# Atlas and Ball jar questions



## East_Tn_Bottle_Guy (Oct 22, 2022)

I bought an Atlas jar today and while researching it, realized the "ATLAS" was smaller than on some other examples. I know that its not "rare" but I was wondering if it increased the price at all. Also what would be a general age range for it.

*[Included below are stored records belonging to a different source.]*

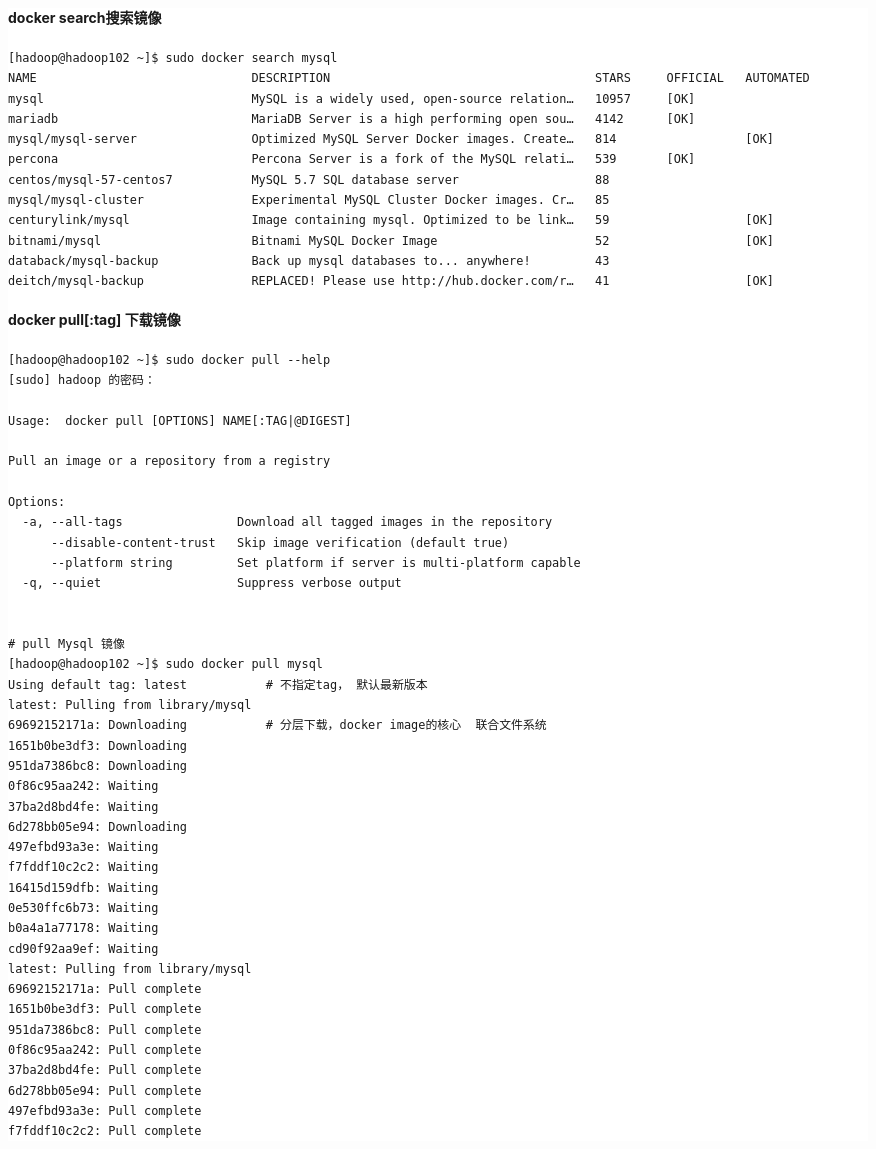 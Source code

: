 #### **docker search**搜索镜像

```shell
[hadoop@hadoop102 ~]$ sudo docker search mysql
NAME                              DESCRIPTION                                     STARS     OFFICIAL   AUTOMATED
mysql                             MySQL is a widely used, open-source relation…   10957     [OK]
mariadb                           MariaDB Server is a high performing open sou…   4142      [OK]
mysql/mysql-server                Optimized MySQL Server Docker images. Create…   814                  [OK]
percona                           Percona Server is a fork of the MySQL relati…   539       [OK]
centos/mysql-57-centos7           MySQL 5.7 SQL database server                   88
mysql/mysql-cluster               Experimental MySQL Cluster Docker images. Cr…   85
centurylink/mysql                 Image containing mysql. Optimized to be link…   59                   [OK]
bitnami/mysql                     Bitnami MySQL Docker Image                      52                   [OK]
databack/mysql-backup             Back up mysql databases to... anywhere!         43
deitch/mysql-backup               REPLACED! Please use http://hub.docker.com/r…   41                   [OK]

```

#### **docker pull[:tag]** 下载镜像

```shell
[hadoop@hadoop102 ~]$ sudo docker pull --help
[sudo] hadoop 的密码：

Usage:  docker pull [OPTIONS] NAME[:TAG|@DIGEST]

Pull an image or a repository from a registry

Options:
  -a, --all-tags                Download all tagged images in the repository
      --disable-content-trust   Skip image verification (default true)
      --platform string         Set platform if server is multi-platform capable
  -q, --quiet                   Suppress verbose output


# pull Mysql 镜像
[hadoop@hadoop102 ~]$ sudo docker pull mysql
Using default tag: latest			# 不指定tag， 默认最新版本
latest: Pulling from library/mysql
69692152171a: Downloading			# 分层下载，docker image的核心  联合文件系统
1651b0be3df3: Downloading
951da7386bc8: Downloading
0f86c95aa242: Waiting
37ba2d8bd4fe: Waiting
6d278bb05e94: Downloading
497efbd93a3e: Waiting
f7fddf10c2c2: Waiting
16415d159dfb: Waiting
0e530ffc6b73: Waiting
b0a4a1a77178: Waiting
cd90f92aa9ef: Waiting
latest: Pulling from library/mysql
69692152171a: Pull complete
1651b0be3df3: Pull complete
951da7386bc8: Pull complete
0f86c95aa242: Pull complete
37ba2d8bd4fe: Pull complete
6d278bb05e94: Pull complete
497efbd93a3e: Pull complete
f7fddf10c2c2: Pull complete
``` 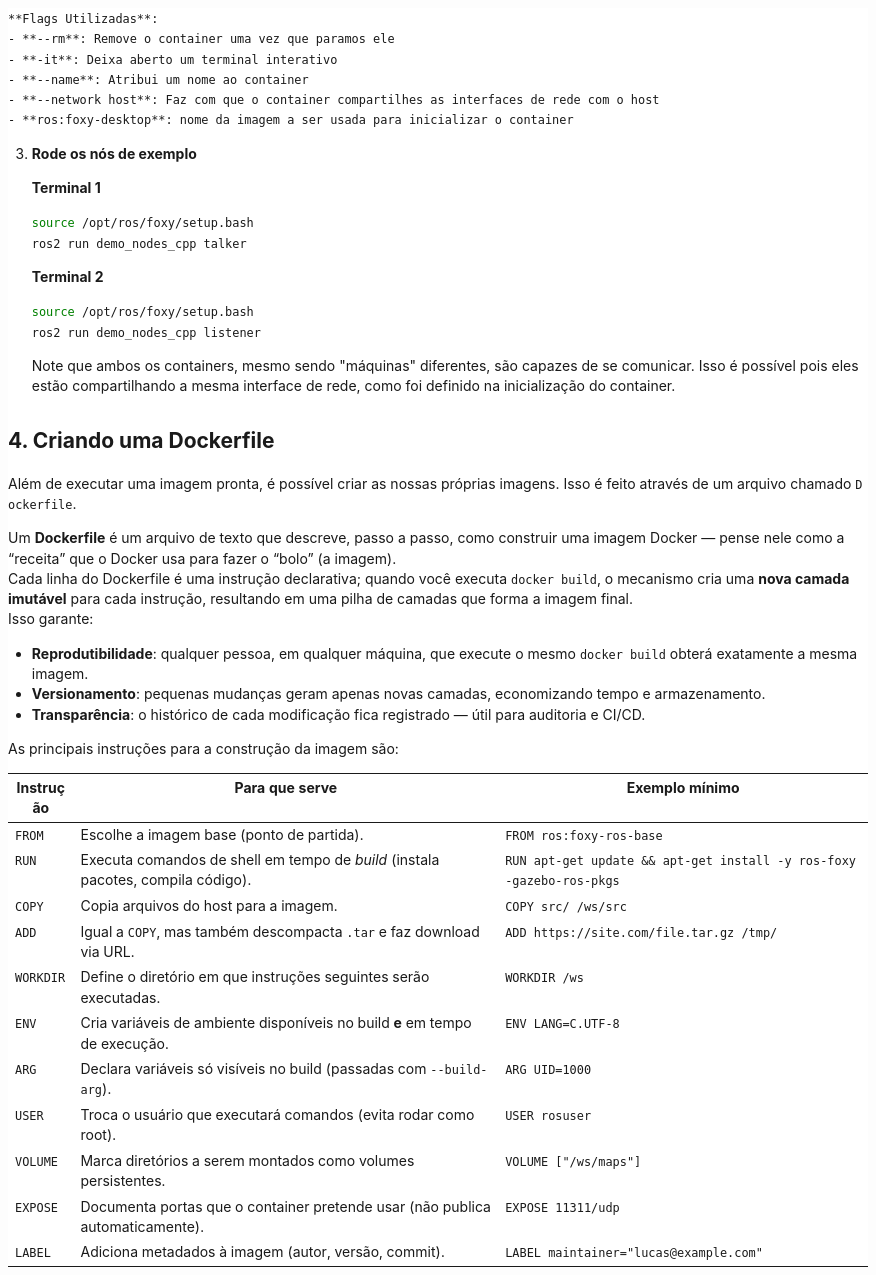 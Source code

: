     **Flags Utilizadas**:
    - **--rm**: Remove o container uma vez que paramos ele
    - **-it**: Deixa aberto um terminal interativo
    - **--name**: Atribui um nome ao container
    - **--network host**: Faz com que o container compartilhes as interfaces de rede com o host
    - **ros:foxy-desktop**: nome da imagem a ser usada para inicializar o container

3. **Rode os nós de exemplo**

    **Terminal 1**

    ```bash
    source /opt/ros/foxy/setup.bash
    ros2 run demo_nodes_cpp talker
    ```

    **Terminal 2**

    ```bash
    source /opt/ros/foxy/setup.bash
    ros2 run demo_nodes_cpp listener
    ```

    Note que ambos os containers, mesmo sendo "máquinas" diferentes, são capazes de se comunicar. Isso é possível pois eles estão compartilhando a mesma interface de rede, como foi definido na inicialização do container.

## 4. Criando uma Dockerfile

Além de executar uma imagem pronta, é possível criar as nossas próprias imagens. Isso é feito através de um arquivo chamado ```Dockerfile```. 

Um **Dockerfile** é um arquivo de texto que descreve, passo a passo, como construir uma imagem Docker — pense nele como a “receita” que o Docker usa para fazer o “bolo” (a imagem).  
Cada linha do Dockerfile é uma instrução declarativa; quando você executa `docker build`, o mecanismo cria uma **nova camada imutável** para cada instrução, resultando em uma pilha de camadas que forma a imagem final.  
Isso garante:

* **Reprodutibilidade**: qualquer pessoa, em qualquer máquina, que execute o mesmo `docker build` obterá exatamente a mesma imagem.  
* **Versionamento**: pequenas mudanças geram apenas novas camadas, economizando tempo e armazenamento.  
* **Transparência**: o histórico de cada modificação fica registrado — útil para auditoria e CI/CD.

As principais instruções para a construção da imagem são:

| Instrução   | Para que serve                                                                      | Exemplo mínimo                                                        |
|-------------|-------------------------------------------------------------------------------------|-----------------------------------------------------------------------|
| `FROM`      | Escolhe a imagem base (ponto de partida).                                           | `FROM ros:foxy-ros-base`                                              |
| `RUN`       | Executa comandos de shell em tempo de *build* (instala pacotes, compila código).    | `RUN apt-get update && apt-get install -y ros-foxy-gazebo-ros-pkgs`   |
| `COPY`      | Copia arquivos do host para a imagem.                                               | `COPY src/ /ws/src`                                                   |
| `ADD`       | Igual a `COPY`, mas também descompacta `.tar` e faz download via URL.               | `ADD https://site.com/file.tar.gz /tmp/`                              |
| `WORKDIR`   | Define o diretório em que instruções seguintes serão executadas.                    | `WORKDIR /ws`                                                         |
| `ENV`       | Cria variáveis de ambiente disponíveis no build **e** em tempo de execução.         | `ENV LANG=C.UTF-8`                                                    |
| `ARG`       | Declara variáveis só visíveis no build (passadas com `--build-arg`).                | `ARG UID=1000`                                                        |
| `USER`      | Troca o usuário que executará comandos (evita rodar como root).                     | `USER rosuser`                                                        |
| `VOLUME`    | Marca diretórios a serem montados como volumes persistentes.                        | `VOLUME ["/ws/maps"]`                                                 |
| `EXPOSE`    | Documenta portas que o container pretende usar (não publica automaticamente).       | `EXPOSE 11311/udp`                                                    |
| `LABEL`     | Adiciona metadados à imagem (autor, versão, commit).                                | `LABEL maintainer="lucas@example.com"`                                |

I also bought a Ball jar a couple days ago. What would be a general price range for it? I have dated it to 1910-1923.


----------



## jarsnstuff (Nov 5, 2022)

Note the dash on either side of "ATLAS".  This is the early version of the Atlas Strong Shoulder and dates from 1919 into the 1920s according to the Standard Reference.  Once the dashes were dropped, these jars were made into the 1950s.  They can be fun to collect all on their own as they come in a wide variety of colors.


----------



## East_Tn_Bottle_Guy (Nov 6, 2022)

Thanks, do they go for about the same price as the jars without the dashes/with the bigger letters?


----------



## gdog68 (Nov 6, 2022)

I have one identical to your atlas jar, the lettering on yours seems to be spaced out farther than mine. I found it yesterday dont know how much they sell for though


----------



## jarsnstuff (Nov 7, 2022)

These jars (as well as the Ball jar you showed above) are 100 years old more or less, but both Ball and Atlas made a gazillion of them.  Price varies somewhat with what area of the country you're in and the availability of jars.  The average aqua jar will generally go for about $2 - $5.  There's not much of a market for more common jars of this era.  Throw in something unusual about it, striking color, crudeness in the embossing, junk or swirls/bubbles in the glass can make it more desirable for collectors.  I've recently sold sky blue (not aqua!) Atlas Strong Shoulder jars for $10 each.


----------